Well yeah I mean who hasn't had the old "sinking into a sea of skulls" dream

Guy A. Person
May 23, 2003

Yeah I've already planned a few big trips this year and don't have the disposable income to get out to LA on that short notice (plus I think that's the weekend we are celebrating my wife's birthday which probably wouldn't go over well haha)

but that is dope as hell and the people who are going need to ask good questions; like how his Randian beliefs influenced his take on Pa Kent

Guy A. Person
May 23, 2003

Slutitution posted:

Can I ask Snyder fans ITT how in the gently caress do you admire a man who's an unapologetic Randian Objectivist shithead?

Lol you're just a joy

Guy A. Person
May 23, 2003

Cease to Hope posted:

What political part of Fountainhead do you think Snyder disagrees with?

Literally nobody knows or can answer this because the entirety of his statement about it is "I think it's interesting and have been working on it". We're not the ones using that single quote to retrofit his entire political belief structure to fit our opinion on him as a, let's see, "unapologetic Randian Objectivist shithead"

Like, do you agree with that assessment of him as a person?

Guy A. Person
May 23, 2003

Cease to Hope posted:

This is the creative thesis Snyder found exciting.

Nowhere did he use the word "exciting"

Guy A. Person
May 23, 2003

Cease to Hope posted:

I surmised it from the fact that he's been working on it for years and brought it up unprompted while still working on it as a script. A years-long thing like that is a passion project.

I did miss the fact that he's working on adapting Rand's own screenplay, which indicates to me that he's planning a faithful adaptation, not a radical reimagining.

He finds his personal project exciting certainly. This is not finding the thesis of the work that he is adapting "exciting". And furthermore it's not proof he ascribes to that philosophy.

So do you think Snyder is a Randian Objectivist shithead, and if so, to whom does he need to apologize?

Guy A. Person
May 23, 2003

Slutitution posted:

That picture illustrates how Peterson is a loving idiot, much in the same way each successive post of yours does.

Each successive Ferrinus posts proves Jordan Peterson is a loving idiot?

Good job Ferrinus, keep posting.

Guy A. Person
May 23, 2003

Fart City posted:

Why is it that the people who claim MoS’ portrayal of Superman is ill-conceived and tainted by the personality of the director never seem to have anything to say about Superman Returns, which features a stalking deadbeat dad Superman who abandons earth for like five years, and is directed by Bryan loving Singer.
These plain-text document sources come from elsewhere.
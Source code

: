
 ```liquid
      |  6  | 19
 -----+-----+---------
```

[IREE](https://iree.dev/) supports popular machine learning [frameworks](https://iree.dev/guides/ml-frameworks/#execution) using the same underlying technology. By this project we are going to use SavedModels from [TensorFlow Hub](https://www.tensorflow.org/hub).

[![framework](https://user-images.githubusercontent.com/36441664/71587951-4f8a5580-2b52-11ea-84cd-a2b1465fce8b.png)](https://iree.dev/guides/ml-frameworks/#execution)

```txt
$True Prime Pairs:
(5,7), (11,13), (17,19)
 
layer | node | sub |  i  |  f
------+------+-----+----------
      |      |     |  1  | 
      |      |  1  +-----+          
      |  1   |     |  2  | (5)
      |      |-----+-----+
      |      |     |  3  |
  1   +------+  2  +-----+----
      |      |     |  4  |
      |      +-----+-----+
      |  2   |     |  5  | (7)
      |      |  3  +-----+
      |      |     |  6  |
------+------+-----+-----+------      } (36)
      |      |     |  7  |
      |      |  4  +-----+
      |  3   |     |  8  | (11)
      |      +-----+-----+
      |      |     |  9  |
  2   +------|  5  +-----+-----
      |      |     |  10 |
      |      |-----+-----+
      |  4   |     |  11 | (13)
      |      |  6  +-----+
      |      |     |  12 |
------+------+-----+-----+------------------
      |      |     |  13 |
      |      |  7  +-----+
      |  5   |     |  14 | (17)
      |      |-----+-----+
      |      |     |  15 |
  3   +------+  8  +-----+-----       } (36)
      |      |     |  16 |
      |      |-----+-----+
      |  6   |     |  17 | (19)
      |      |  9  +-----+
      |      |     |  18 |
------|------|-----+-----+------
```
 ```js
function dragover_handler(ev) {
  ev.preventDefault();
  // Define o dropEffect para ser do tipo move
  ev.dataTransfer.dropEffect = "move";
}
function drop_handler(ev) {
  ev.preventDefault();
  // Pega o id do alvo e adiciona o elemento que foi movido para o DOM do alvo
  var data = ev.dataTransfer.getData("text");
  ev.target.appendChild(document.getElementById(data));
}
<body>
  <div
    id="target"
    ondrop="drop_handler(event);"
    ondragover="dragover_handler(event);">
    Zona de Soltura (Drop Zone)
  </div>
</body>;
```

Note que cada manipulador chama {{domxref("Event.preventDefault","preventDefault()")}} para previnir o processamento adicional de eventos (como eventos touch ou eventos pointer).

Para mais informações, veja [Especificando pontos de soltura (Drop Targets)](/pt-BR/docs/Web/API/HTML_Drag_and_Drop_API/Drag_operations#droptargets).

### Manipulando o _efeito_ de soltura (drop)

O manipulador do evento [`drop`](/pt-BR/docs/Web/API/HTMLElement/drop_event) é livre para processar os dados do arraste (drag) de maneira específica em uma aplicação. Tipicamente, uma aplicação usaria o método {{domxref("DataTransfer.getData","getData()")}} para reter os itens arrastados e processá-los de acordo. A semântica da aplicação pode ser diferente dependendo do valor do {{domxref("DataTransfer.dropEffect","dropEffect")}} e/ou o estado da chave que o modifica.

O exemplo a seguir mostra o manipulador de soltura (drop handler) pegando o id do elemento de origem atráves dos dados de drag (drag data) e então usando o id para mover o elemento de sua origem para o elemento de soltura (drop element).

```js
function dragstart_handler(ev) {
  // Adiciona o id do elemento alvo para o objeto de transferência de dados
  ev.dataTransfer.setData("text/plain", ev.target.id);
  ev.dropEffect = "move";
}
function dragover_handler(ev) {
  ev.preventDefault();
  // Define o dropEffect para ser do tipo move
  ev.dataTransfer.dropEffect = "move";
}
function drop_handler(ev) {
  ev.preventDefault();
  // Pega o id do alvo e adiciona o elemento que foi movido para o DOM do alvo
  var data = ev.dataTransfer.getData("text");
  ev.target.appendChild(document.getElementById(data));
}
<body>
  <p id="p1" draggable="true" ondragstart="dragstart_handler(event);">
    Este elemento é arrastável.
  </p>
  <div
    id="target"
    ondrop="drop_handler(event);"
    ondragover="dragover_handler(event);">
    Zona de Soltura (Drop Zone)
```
Nobody cares about Returns because it's boring and that's fine because Superman is supposed to be boring and rescue cats from trees while guys like Iron Man get a cool robot suit and gently caress

Guy A. Person
May 23, 2003

MacheteZombie posted:

What if I like snyder movies but also think making fountainhead is loving stupid as hell?

Slutitution and the poster they're quoting just want to call people names for liking a filmmaker they don't. They don't care what your actual politics or ethics are, they're going to use the opportunity to be an antagonistic prick to you, or if they're really feeling generous, reply that you're mostly fine but Snyder and the rest of his fans are still objectivist poo poo heads

Alexander Hamilton posted:

Just a quick note on this: Clark is the one unloading Lois's bags when she gets out of the helicopter, I believe.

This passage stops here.